Saturday, June 11, 2011

Week Review

Could it all be a case of something as simple as qe2 running out and momentum now playing a short reversal?

The easy trades are almost most definitely over, now alpha will determine most of the gains over the next qtr.

Going towards the end of the year, without a fed driven stimulus how do we create this alpha? Earnings seem to be coming in line with expectations, however gdp growth figures continue to remain revised to the downside.

All green shoot datapoint are now clearly over, with the inconsistent unemployment data in the US, the stalling employment in Aus, and the continuing Euro sovereign issues.

All global rate hikes seem to be on a temp pause right now, almost begetting the US to follow suit before they continue towards price stability.

Purchasing power parity effects and the skew of carry trades is covered in this article.
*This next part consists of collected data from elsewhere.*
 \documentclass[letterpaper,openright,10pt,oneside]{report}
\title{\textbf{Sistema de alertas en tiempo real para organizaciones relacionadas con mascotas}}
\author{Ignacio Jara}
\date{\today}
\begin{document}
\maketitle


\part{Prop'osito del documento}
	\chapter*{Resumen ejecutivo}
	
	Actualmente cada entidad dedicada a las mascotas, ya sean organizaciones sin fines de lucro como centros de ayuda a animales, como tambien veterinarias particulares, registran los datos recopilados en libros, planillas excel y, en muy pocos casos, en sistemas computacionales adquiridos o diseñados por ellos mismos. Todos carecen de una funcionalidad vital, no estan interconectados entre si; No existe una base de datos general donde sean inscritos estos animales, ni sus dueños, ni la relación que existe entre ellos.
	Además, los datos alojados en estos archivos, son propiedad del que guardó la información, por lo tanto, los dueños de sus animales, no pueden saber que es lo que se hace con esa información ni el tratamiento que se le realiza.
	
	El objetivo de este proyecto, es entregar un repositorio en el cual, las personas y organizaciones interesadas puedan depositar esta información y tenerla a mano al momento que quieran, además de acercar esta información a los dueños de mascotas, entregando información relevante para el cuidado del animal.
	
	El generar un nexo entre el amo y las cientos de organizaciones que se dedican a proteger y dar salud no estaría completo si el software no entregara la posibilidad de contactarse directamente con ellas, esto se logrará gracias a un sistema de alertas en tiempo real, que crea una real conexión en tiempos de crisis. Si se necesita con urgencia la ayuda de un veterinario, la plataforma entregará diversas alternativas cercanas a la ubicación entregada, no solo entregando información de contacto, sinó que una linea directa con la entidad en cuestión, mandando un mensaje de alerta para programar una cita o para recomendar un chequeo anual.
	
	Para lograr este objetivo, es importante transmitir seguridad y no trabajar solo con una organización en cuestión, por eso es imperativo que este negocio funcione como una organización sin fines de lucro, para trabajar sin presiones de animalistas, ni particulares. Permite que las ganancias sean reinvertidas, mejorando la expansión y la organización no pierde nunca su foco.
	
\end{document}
Betting on carry trades is like betting on a valuation spread.

I've also been reading Invisible Hands by Drobney - a great book of interviews with hedge fund traders, and how they handled the 2008 GFC - most of the traders not having a losing year even during those horrendous downswings. It's interesting to note that most traders mention the importance of understanding the changes in liquidity during times of crisis and how to manage and position your risk as a dynamic system.

I have currently shorted the AUD/USD, added PENN to my long term shorts, and short the asx200.

My bias is now for a continued moved to the downside. I banked the sp500 1292 as my moving stops were hit, but have repositioned the other positions to incorporate my short term bear sentiments. I remain that the USD is going to bounce, how far I don't know, but I'm expecting AUD to test the 1.00-1.02 area before we see how things are shaping out around the economy.